Use ‘Scientific’ as target type for floats

Close #95. Here we introduce ‘scientific’ parser that can parse arbitrary big numbers without error or memory overflow. ‘float’ still returns ‘Double’, but it's defined in terms of ‘scientific’ now. Since ‘Scientific’ type can reliably represent integer values as well as floating point values, ‘number’ now returns ‘Scientific’ instead of ‘Either Integer Double’ (‘Integer’ or ‘Double’ can be extracted from ‘Scientific’ value anyway). This in turn makes ‘signed’ parser more natural and general, because we do not need ad-hoc ‘Signed’ type class anymore.
2024-12-28 18:54:34 +03:00 · 2016-03-29 16:33:59 +06:00 · 2016-03-29 16:33:59 +06:00 · 18d192ba70
commit 18d192ba70
parent cd7f12963c
4 changed files with 48 additions and 37 deletions
--- a/CHANGELOG.md
+++ b/CHANGELOG.md
@ -19,6 +19,15 @@
 * Changed order of arguments for a number of functions in
  `Text.Megaparsec.Pos`, allowing for easier point-free composition.
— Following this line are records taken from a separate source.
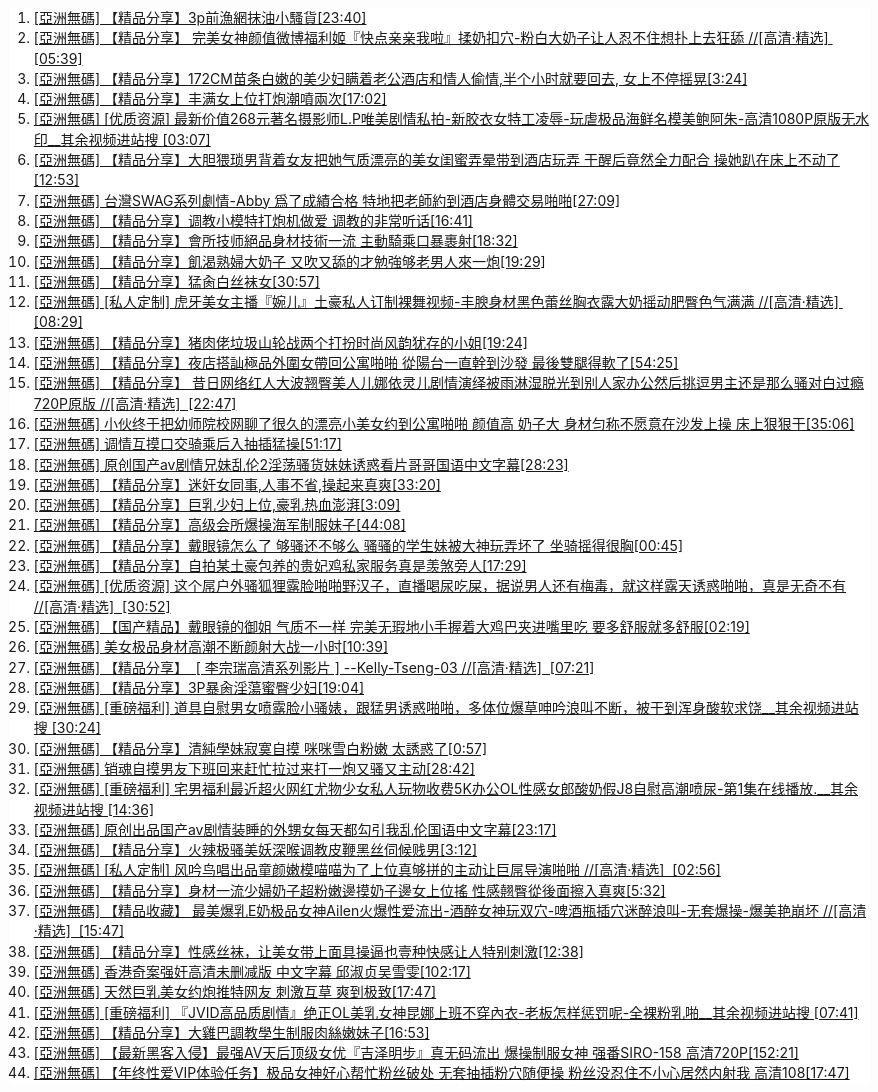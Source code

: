 1. [ [亞洲無碼] 【精品分享】3p前漁網抹油小騷貨[23:40] ]( https://ooaa030.com/play/video.php?id=107)
1. [ [亞洲無碼] 【精品分享】 完美女神颜值微博福利姬『快点亲亲我啦』揉奶扣穴-粉白大奶子让人忍不住想扑上去狂舔 //[高清·精选]&nbsp; [05:39] ]( https://ssp52.cc/bbsembed/1024b3077556be458597b6125618b0edaadc?id=2627)
1. [ [亞洲無碼] 【精品分享】172CM苗条白嫩的美少妇瞒着老公酒店和情人偷情,半个小时就要回去, 女上不停摇晃[3:24] ]( https://ooaa030.com/play/video.php?id=104)
1. [ [亞洲無碼] 【精品分享】丰满女上位打炮潮噴兩次[17:02] ]( https://ooaa030.com/play/video.php?id=103)
1. [ [亞洲無碼] [优质资源] 最新价值268元著名摄影师L.P唯美剧情私拍-新胶衣女特工凌辱-玩虐极品海鲜名模美鲍阿朱-高清1080P原版无水印__其余视频进站搜 [03:07] ]( https://ssp52.cc/bbsembed/10244570b5384fac8c4c4cc7d45a21b77f30?id=3639)
1. [ [亞洲無碼] 【精品分享】大胆猥琐男背着女友把她气质漂亮的美女闺蜜弄晕带到酒店玩弄 干醒后竟然全力配合 操她趴在床上不动了[12:53] ]( https://www.888dav.com/vod/201859/)
1. [ [亞洲無碼] 台灣SWAG系列劇情-Abby 爲了成績合格 特地把老師約到酒店身體交易啪啪[27:09] ]( http://111.thumbplus.com/embed/5529/)
1. [ [亞洲無碼] 【精品分享】调教小模特打炮机做爱 调教的非常听话[16:41] ]( https://ooaa030.com/play/video.php?id=99)
1. [ [亞洲無碼] 【精品分享】會所技师絕品身材技術一流 主動騎乘口暴裹射[18:32] ]( https://ooaa030.com/play/video.php?id=102)
1. [ [亞洲無碼] 【精品分享】飢渴熟婦大奶子 又吹又舔的才勉強够老男人來一炮[19:29] ]( https://ooaa030.com/play/video.php?id=97)
1. [ [亞洲無碼] 【精品分享】猛肏白丝袜女[30:57] ]( https://ooaa030.com/play/video.php?id=114)
1. [ [亞洲無碼] [私人定制] 虎牙美女主播『婉儿』土豪私人订制裸舞视频-丰腴身材黑色蕾丝胸衣露大奶摇动肥臀色气满满 //[高清·精选]&nbsp; [08:29] ]( https://ssp52.cc/bbsembed/1024e7f9f117e9ff79e2bf12ea3f7806bc66?id=5875)
1. [ [亞洲無碼] 【精品分享】猪肉佬垃圾山轮战两个打扮时尚风韵犹存的小姐[19:24] ]( https://ooaa030.com/play/video.php?id=105)
1. [ [亞洲無碼] 【精品分享】夜店搭訕極品外圍女帶回公寓啪啪 從陽台一直幹到沙發 最後雙腿得軟了[54:25] ]( https://ooaa030.com/play/video.php?id=98)
1. [ [亞洲無碼] 【精品分享】 昔日网络红人大波翘臀美人儿娜依灵儿剧情演绎被雨淋湿脱光到别人家办公然后挑逗男主还是那么骚对白过瘾720P原版 //[高清·精选]&nbsp; [22:47] ]( https://ssp52.cc/bbsembed/10241e045fa0f3b8c5354b1893547d9b399c?id=3518)
1. [ [亞洲無碼] 小伙终于把幼师院校网聊了很久的漂亮小美女约到公寓啪啪 颜值高 奶子大 身材匀称不愿意在沙发上操 床上狠狠干[35:06] ]( http://111.thumbfox.com/embed/56997/)
1. [ [亞洲無碼] 调情互摸口交骑乘后入抽插猛操[51:17] ]( http://www.99b32.com/embed/126836)
1. [ [亞洲無碼] 原创国产av剧情兄妹乱伦2淫荡骚货妹妹诱惑看片哥哥国语中文字幕[28:23] ]( http://111.thumbfox.com/embed/56897/)
1. [ [亞洲無碼] 【精品分享】迷奸女同事,人事不省,操起来真爽[33:20] ]( https://ooaa030.com/play/video.php?id=94)
1. [ [亞洲無碼] 【精品分享】巨乳少妇上位,豪乳热血澎湃[3:09] ]( https://ooaa030.com/play/video.php?id=92)
1. [ [亞洲無碼] 【精品分享】高级会所爆操海军制服妹子[44:08] ]( https://ooaa030.com/play/video.php?id=95)
1. [ [亞洲無碼] 【精品分享】戴眼镜怎么了 够骚还不够么 骚骚的学生妹被大神玩弄坏了 坐骑摇得很胸[00:45] ]( https://www.888dav.com/vod/201940/)
1. [ [亞洲無碼] 【精品分享】自拍某土豪包养的贵妃鸡私家服务真是羡煞旁人[17:29] ]( https://ooaa030.com/play/video.php?id=93)
1. [ [亞洲無碼] [优质资源] 这个屌户外骚狐狸露脸啪啪野汉子，直播喝尿吃屎，据说男人还有梅毒，就这样露天诱惑啪啪，真是无奇不有 //[高清·精选]&nbsp; [30:52] ]( https://ssp52.cc/bbsembed/1024667ecdb4924e13474727619614f239d5?id=6187)
1. [ [亞洲無碼] 【国产精品】戴眼镜的御姐 气质不一样 完美无瑕地小手握着大鸡巴夹进嘴里吃 要多舒服就多舒服[02:19] ]( https://www.888dav.com/vod/201937/)
1. [ [亞洲無碼] 美女极品身材高潮不断颜射大战一小时[10:39] ]( http://www.99b32.com/embed/126839)
1. [ [亞洲無碼] 【精品分享】&nbsp; [ 李宗瑞高清系列影片 ] --Kelly-Tseng-03 //[高清·精选]&nbsp; [07:21] ]( https://ssp52.cc/bbsembed/102467ab5304596ddc2fedcdb01129d1d9cc?id=146)
1. [ [亞洲無碼] 【精品分享】3P暴肏淫蕩蜜臀少妇[19:04] ]( https://ooaa030.com/play/video.php?id=101)
1. [ [亞洲無碼] [重磅福利] 道具自慰男女喷露脸小骚婊，跟猛男诱惑啪啪，多体位爆草呻吟浪叫不断，被干到浑身酸软求饶__其余视频进站搜 [30:24] ]( https://ssp52.cc/bbsembed/102454c69eb74b66529372b58055d9696b51?id=6227)
1. [ [亞洲無碼] 【精品分享】清純學妹寂寞自摸 咪咪雪白粉嫩 太誘惑了[0:57] ]( https://ooaa030.com/play/video.php?id=85)
1. [ [亞洲無碼] 销魂自摸男友下班回来赶忙拉过来打一炮又骚又主动[28:42] ]( http://www.99b32.com/embed/126837)
1. [ [亞洲無碼] [重磅福利] 宅男福利最近超火网红尤物少女私人玩物收费5K办公OL性感女郎酸奶假J8自慰高潮喷尿-第1集在线播放.__其余视频进站搜 [14:36] ]( https://ssp52.cc/bbsembed/102449284cb6f1c205698754e4b3e68ea931?id=2617)
1. [ [亞洲無碼] 原创出品国产av剧情装睡的外甥女每天都勾引我乱伦国语中文字幕[23:17] ]( http://111.thumbfox.com/embed/56894/)
1. [ [亞洲無碼] 【精品分享】火辣极骚美妖深喉调教皮鞭黑丝伺候贱男[3:12] ]( https://ooaa030.com/play/video.php?id=81)
1. [ [亞洲無碼] [私人定制] 风吟鸟唱出品童颜嫩模喵喵为了上位真够拼的主动让巨屌导演啪啪 //[高清·精选]&nbsp; [02:56] ]( https://ssp52.cc/bbsembed/1024d4307704dd36d3c6c89d97e163e3306a?id=6598)
1. [ [亞洲無碼] 【精品分享】身材一流少婦奶子超粉嫩邊摸奶子邊女上位搖 性感翹臀從後面擦入真爽[5:32] ]( https://ooaa030.com/play/video.php?id=91)
1. [ [亞洲無碼] 【精品收藏】 最美爆乳E奶极品女神Ailen火爆性爱流出-酒醉女神玩双穴-啤酒瓶插穴迷醉浪叫-无套爆操-爆美艳崩坏 //[高清·精选]&nbsp; [15:47] ]( https://ssp52.cc/bbsembed/10247d5cac7f9b281ae649864a8fffb0ac4f?id=4028)
1. [ [亞洲無碼] 【精品分享】性感丝袜，让美女带上面具操逼也壹种快感让人特别刺激[12:38] ]( https://ooaa030.com/play/video.php?id=86)
1. [ [亞洲無碼] 香港奇案强奸高清未删减版 中文字幕 邱淑贞吴雪雯[102:17] ]( http://111.thumbfox.com/embed/56900/)
1. [ [亞洲無碼] 天然巨乳美女约炮推特网友 刺激互草 爽到极致[17:47] ]( http://111.thumbfox.com/embed/56902/)
1. [ [亞洲無碼] [重磅福利] 『JVID高品质剧情』绝正OL美乳女神昆娜上班不穿內衣-老板怎样惩罚呢-全裸粉乳啪__其余视频进站搜 [07:41] ]( https://ssp52.cc/bbsembed/1024b8827b7fc3a0734315bc4383877cffac?id=1325)
1. [ [亞洲無碼] 【精品分享】大雞巴調教學生制服肉絲嫩妹子[16:53] ]( https://ooaa030.com/play/video.php?id=90)
1. [ [亞洲無碼] 【最新黑客入侵】最强AV天后顶级女优『吉泽明步』真无码流出 爆操制服女神 强番SIRO-158 高清720P[152:21] ]( https://kkembed.kdwshell.com/embed/91060)
1. [ [亞洲無碼] 【年终性爱VIP体验任务】极品女神好心帮忙粉丝破处 无套抽插粉穴随便操 粉丝没忍住不小心居然内射我 高清108[17:47] ]( https://kkembed.kdwshell.com/embed/91057)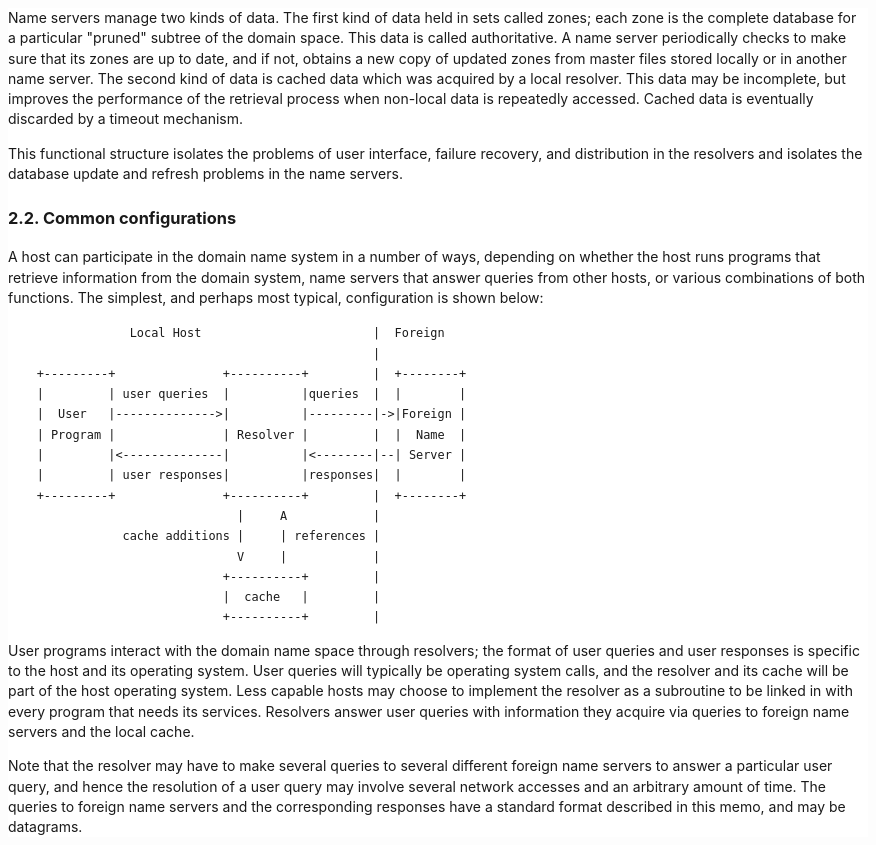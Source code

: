 Name servers manage two kinds of data.  The first kind of data held in
sets called zones; each zone is the complete database for a particular
"pruned" subtree of the domain space.  This data is called
authoritative.  A name server periodically checks to make sure that its
zones are up to date, and if not, obtains a new copy of updated zones
from master files stored locally or in another name server.  The second
kind of data is cached data which was acquired by a local resolver.
This data may be incomplete, but improves the performance of the
retrieval process when non-local data is repeatedly accessed.  Cached
data is eventually discarded by a timeout mechanism.

This functional structure isolates the problems of user interface,
failure recovery, and distribution in the resolvers and isolates the
database update and refresh problems in the name servers.

### 2.2. Common configurations

A host can participate in the domain name system in a number of ways,
depending on whether the host runs programs that retrieve information
from the domain system, name servers that answer queries from other
hosts, or various combinations of both functions.  The simplest, and
perhaps most typical, configuration is shown below:

```
                 Local Host                        |  Foreign
                                                   |
    +---------+               +----------+         |  +--------+
    |         | user queries  |          |queries  |  |        |
    |  User   |-------------->|          |---------|->|Foreign |
    | Program |               | Resolver |         |  |  Name  |
    |         |<--------------|          |<--------|--| Server |
    |         | user responses|          |responses|  |        |
    +---------+               +----------+         |  +--------+
                                |     A            |
                cache additions |     | references |
                                V     |            |
                              +----------+         |
                              |  cache   |         |
                              +----------+         |
```

User programs interact with the domain name space through resolvers; the
format of user queries and user responses is specific to the host and
its operating system.  User queries will typically be operating system
calls, and the resolver and its cache will be part of the host operating
system.  Less capable hosts may choose to implement the resolver as a
subroutine to be linked in with every program that needs its services.
Resolvers answer user queries with information they acquire via queries
to foreign name servers and the local cache.

Note that the resolver may have to make several queries to several
different foreign name servers to answer a particular user query, and
hence the resolution of a user query may involve several network
accesses and an arbitrary amount of time.  The queries to foreign name
servers and the corresponding responses have a standard format described
in this memo, and may be datagrams.
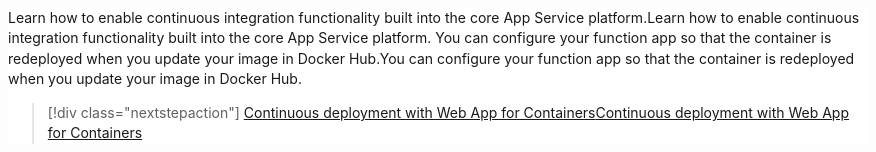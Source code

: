 <span data-ttu-id="4567d-188">Learn how to enable continuous integration functionality built into the core App Service platform.</span><span class="sxs-lookup"><span data-stu-id="4567d-188">Learn how to enable continuous integration functionality built into the core App Service platform.</span></span> <span data-ttu-id="4567d-189">You can configure your function app so that the container is redeployed when you update your image in Docker Hub.</span><span class="sxs-lookup"><span data-stu-id="4567d-189">You can configure your function app so that the container is redeployed when you update your image in Docker Hub.</span></span>

> [!div class="nextstepaction"] 
> [<span data-ttu-id="4567d-190">Continuous deployment with Web App for Containers</span><span class="sxs-lookup"><span data-stu-id="4567d-190">Continuous deployment with Web App for Containers</span></span>](../app-service/containers/app-service-linux-ci-cd.md)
+* Introduced `scientific` parser that can parse arbitrary big numbers
+  without error or memory overflow. `float` still returns `Double`, but it's
+  defined in terms of `scientific` now. Since `Scientific` type can reliably
+  represent integer values as well as floating point values, `number` now
+  returns `Scientific` instead of `Either Integer Double` (`Integer` or
+  `Double` can be extracted from `Scientific` value anyway). This in turn
+  makes `signed` parser more natural and general, because we do not need
+  ad-hoc `Signed` type class anymore.
+
 ## Megaparsec 4.4.0

 * Now state returned on failure is the exact state of parser at the moment
--- a/Text/Megaparsec/Lexer.hs
+++ b/Text/Megaparsec/Lexer.hs
@ -35,11 +35,11 @@ module Text.Megaparsec.Lexer
    -- * Character and string literals
  , charLiteral
    -- * Numbers
-  , Signed (..)
  , integer
  , decimal
  , hexadecimal
  , octal
+  , scientific
  , float
  , number
  , signed )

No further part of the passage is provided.